| Problem description |
No pictures go into the copy. Write out every line below exactly.

(Data records)

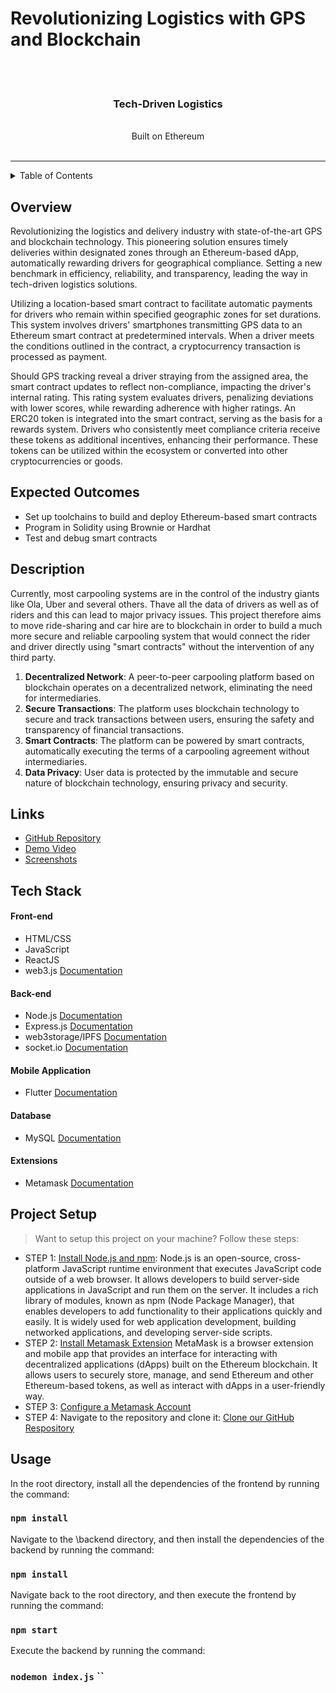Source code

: 
# Revolutionizing Logistics with GPS and Blockchain

<div align="center">
<br></br>
  <strong><h3>Tech-Driven Logistics</h3></strong><br>
  Built on Ethereum <br> <br>
</div>
<hr>

<details>

<summary>Table of Contents</summary>

- [Overview](#overview)
- [Expected Outcomes](#expected-outcomes)
- [Skills Required](#skills-required)
- [Description](#description)
- [Links](#links)
- [Tech Stack](#tech-stack)
- [Project Setup](#project-setup)
- [Usage](#usage)

</details>

## Overview

Revolutionizing the logistics and delivery industry with state-of-the-art GPS and blockchain technology. This pioneering solution ensures timely deliveries within designated zones through an Ethereum-based dApp, automatically rewarding drivers for geographical compliance. Setting a new benchmark in efficiency, reliability, and transparency, leading the way in tech-driven logistics solutions.

Utilizing a location-based smart contract to facilitate automatic payments for drivers who remain within specified geographic zones for set durations. This system involves drivers' smartphones transmitting GPS data to an Ethereum smart contract at predetermined intervals. When a driver meets the conditions outlined in the contract, a cryptocurrency transaction is processed as payment.

Should GPS tracking reveal a driver straying from the assigned area, the smart contract updates to reflect non-compliance, impacting the driver's internal rating. This rating system evaluates drivers, penalizing deviations with lower scores, while rewarding adherence with higher ratings. An ERC20 token is integrated into the smart contract, serving as the basis for a rewards system. Drivers who consistently meet compliance criteria receive these tokens as additional incentives, enhancing their performance. These tokens can be utilized within the ecosystem or converted into other cryptocurrencies or goods.


## Expected Outcomes

- Set up toolchains to build and deploy Ethereum-based smart contracts
- Program in Solidity using Brownie or Hardhat
- Test and debug smart contracts

## Description

Currently, most carpooling systems are in the control of the industry giants like Ola, Uber and several others. Thave all the data of drivers as well as of riders and this can lead to major privacy issues.
This project therefore aims to move ride-sharing and car hire are to blockchain in order to build a much more secure and reliable carpooling system that would connect the rider and driver directly using "smart contracts" without the intervention of any third party.

1. **Decentralized Network**: A peer-to-peer carpooling platform based on blockchain operates on a decentralized network, eliminating the need for intermediaries.
2. **Secure Transactions**: The platform uses blockchain technology to secure and track transactions between users, ensuring the safety and transparency of financial transactions.
3. **Smart Contracts**: The platform can be powered by smart contracts, automatically executing the terms of a carpooling agreement without intermediaries.
4. **Data Privacy**: User data is protected by the immutable and secure nature of blockchain technology, ensuring privacy and security.

## Links

- [GitHub Repository](https://github.com/GeoLogix-Solutions)
- [Demo Video](https://example.com/demo_video)
- [Screenshots](https://example.com/screenshots)

## Tech Stack

#### Front-end
- HTML/CSS
- JavaScript
- ReactJS
- web3.js [Documentation](https://web3py.readthedocs.io/en/v5/)

#### Back-end
- Node.js [Documentation](https://nodejs.org/en/docs/)
- Express.js [Documentation](https://devdocs.io/express/)
- web3storage/IPFS [Documentation](https://web3.storage/docs/)
- socket.io [Documentation](https://socket.io/docs/v4/)

#### Mobile Application
- Flutter [Documentation](https://docs.flutter.dev/t/)

#### Database
- MySQL [Documentation](https://www.mysql.com/docs/)

#### Extensions
- Metamask [Documentation](https://docs.metamask.io/guide/)



## Project Setup

> Want to setup this project on your machine? Follow these steps:

* STEP 1: [Install Node.js and npm](https://docs.npmjs.com/downloading-and-installing-node-js-and-npm): Node.js is an open-source, cross-platform JavaScript runtime environment that executes JavaScript code outside of a web browser. It allows developers to build server-side applications in JavaScript and run them on the server. It includes a rich library of modules, known as npm (Node Package Manager), that enables developers to add functionality to their applications quickly and easily. It is widely used for web application development, building networked applications, and developing server-side scripts.
* STEP 2: [Install Metamask Extension](https://metamask.io/) MetaMask is a browser extension and mobile app that provides an interface for interacting with decentralized applications (dApps) built on the Ethereum blockchain. It allows users to securely store, manage, and send Ethereum and other Ethereum-based tokens, as well as interact with dApps in a user-friendly way.
* STEP 3: [Configure a Metamask Account](https://docs.metamask.io/guide/#why-metamask)
* STEP 4: Navigate to the repository and clone it: [Clone our GitHub Respository](https://github.com/GeoLogix-Solutions)

## Usage

In the root directory, install all the dependencies of the frontend by running the command:
### `npm install`

Navigate to the \backend directory, and then install the dependencies of the backend by running the command:
### `npm install`

Navigate back to the root directory, and then execute the frontend by running the command:
### `npm start`

Execute the backend by running the command:
### `nodemon index.js` ``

(End Data records)

| Exercise answer |
Source code

: 
# Revolutionizing Logistics with GPS and Blockchain

<div align="center">
<br></br>
  <strong><h3>Tech-Driven Logistics</h3></strong><br>
  Built on Ethereum <br> <br>
</div>
<hr>

<details>

<summary>Table of Contents</summary>

- [Overview](#overview)
- [Expected Outcomes](#expected-outcomes)
- [Skills Required](#skills-required)
- [Description](#description)
- [Links](#links)
- [Tech Stack](#tech-stack)
- [Project Setup](#project-setup)
- [Usage](#usage)

</details>

## Overview

Revolutionizing the logistics and delivery industry with state-of-the-art GPS and blockchain technology. This pioneering solution ensures timely deliveries within designated zones through an Ethereum-based dApp, automatically rewarding drivers for geographical compliance. Setting a new benchmark in efficiency, reliability, and transparency, leading the way in tech-driven logistics solutions.

Utilizing a location-based smart contract to facilitate automatic payments for drivers who remain within specified geographic zones for set durations. This system involves drivers' smartphones transmitting GPS data to an Ethereum smart contract at predetermined intervals. When a driver meets the conditions outlined in the contract, a cryptocurrency transaction is processed as payment.

Should GPS tracking reveal a driver straying from the assigned area, the smart contract updates to reflect non-compliance, impacting the driver's internal rating. This rating system evaluates drivers, penalizing deviations with lower scores, while rewarding adherence with higher ratings. An ERC20 token is integrated into the smart contract, serving as the basis for a rewards system. Drivers who consistently meet compliance criteria receive these tokens as additional incentives, enhancing their performance. These tokens can be utilized within the ecosystem or converted into other cryptocurrencies or goods.


## Expected Outcomes

- Set up toolchains to build and deploy Ethereum-based smart contracts
- Program in Solidity using Brownie or Hardhat
- Test and debug smart contracts

## Description

Currently, most carpooling systems are in the control of the industry giants like Ola, Uber and several others. Thave all the data of drivers as well as of riders and this can lead to major privacy issues.
This project therefore aims to move ride-sharing and car hire are to blockchain in order to build a much more secure and reliable carpooling system that would connect the rider and driver directly using "smart contracts" without the intervention of any third party.

1. **Decentralized Network**: A peer-to-peer carpooling platform based on blockchain operates on a decentralized network, eliminating the need for intermediaries.
2. **Secure Transactions**: The platform uses blockchain technology to secure and track transactions between users, ensuring the safety and transparency of financial transactions.
3. **Smart Contracts**: The platform can be powered by smart contracts, automatically executing the terms of a carpooling agreement without intermediaries.
4. **Data Privacy**: User data is protected by the immutable and secure nature of blockchain technology, ensuring privacy and security.

## Links

- [GitHub Repository](https://github.com/GeoLogix-Solutions)
- [Demo Video](https://example.com/demo_video)
- [Screenshots](https://example.com/screenshots)

## Tech Stack

#### Front-end
- HTML/CSS
- JavaScript
- ReactJS
- web3.js [Documentation](https://web3py.readthedocs.io/en/v5/)

#### Back-end
- Node.js [Documentation](https://nodejs.org/en/docs/)
- Express.js [Documentation](https://devdocs.io/express/)
- web3storage/IPFS [Documentation](https://web3.storage/docs/)
- socket.io [Documentation](https://socket.io/docs/v4/)

#### Mobile Application
- Flutter [Documentation](https://docs.flutter.dev/t/)

#### Database
- MySQL [Documentation](https://www.mysql.com/docs/)

#### Extensions
- Metamask [Documentation](https://docs.metamask.io/guide/)



## Project Setup

> Want to setup this project on your machine? Follow these steps:

* STEP 1: [Install Node.js and npm](https://docs.npmjs.com/downloading-and-installing-node-js-and-npm): Node.js is an open-source, cross-platform JavaScript runtime environment that executes JavaScript code outside of a web browser. It allows developers to build server-side applications in JavaScript and run them on the server. It includes a rich library of modules, known as npm (Node Package Manager), that enables developers to add functionality to their applications quickly and easily. It is widely used for web application development, building networked applications, and developing server-side scripts.
* STEP 2: [Install Metamask Extension](https://metamask.io/) MetaMask is a browser extension and mobile app that provides an interface for interacting with decentralized applications (dApps) built on the Ethereum blockchain. It allows users to securely store, manage, and send Ethereum and other Ethereum-based tokens, as well as interact with dApps in a user-friendly way.
* STEP 3: [Configure a Metamask Account](https://docs.metamask.io/guide/#why-metamask)
* STEP 4: Navigate to the repository and clone it: [Clone our GitHub Respository](https://github.com/GeoLogix-Solutions)

## Usage

In the root directory, install all the dependencies of the frontend by running the command:
### `npm install`

Navigate to the \backend directory, and then install the dependencies of the backend by running the command:
### `npm install`

Navigate back to the root directory, and then execute the frontend by running the command:
### `npm start`

Execute the backend by running the command:
### `nodemon index.js` ``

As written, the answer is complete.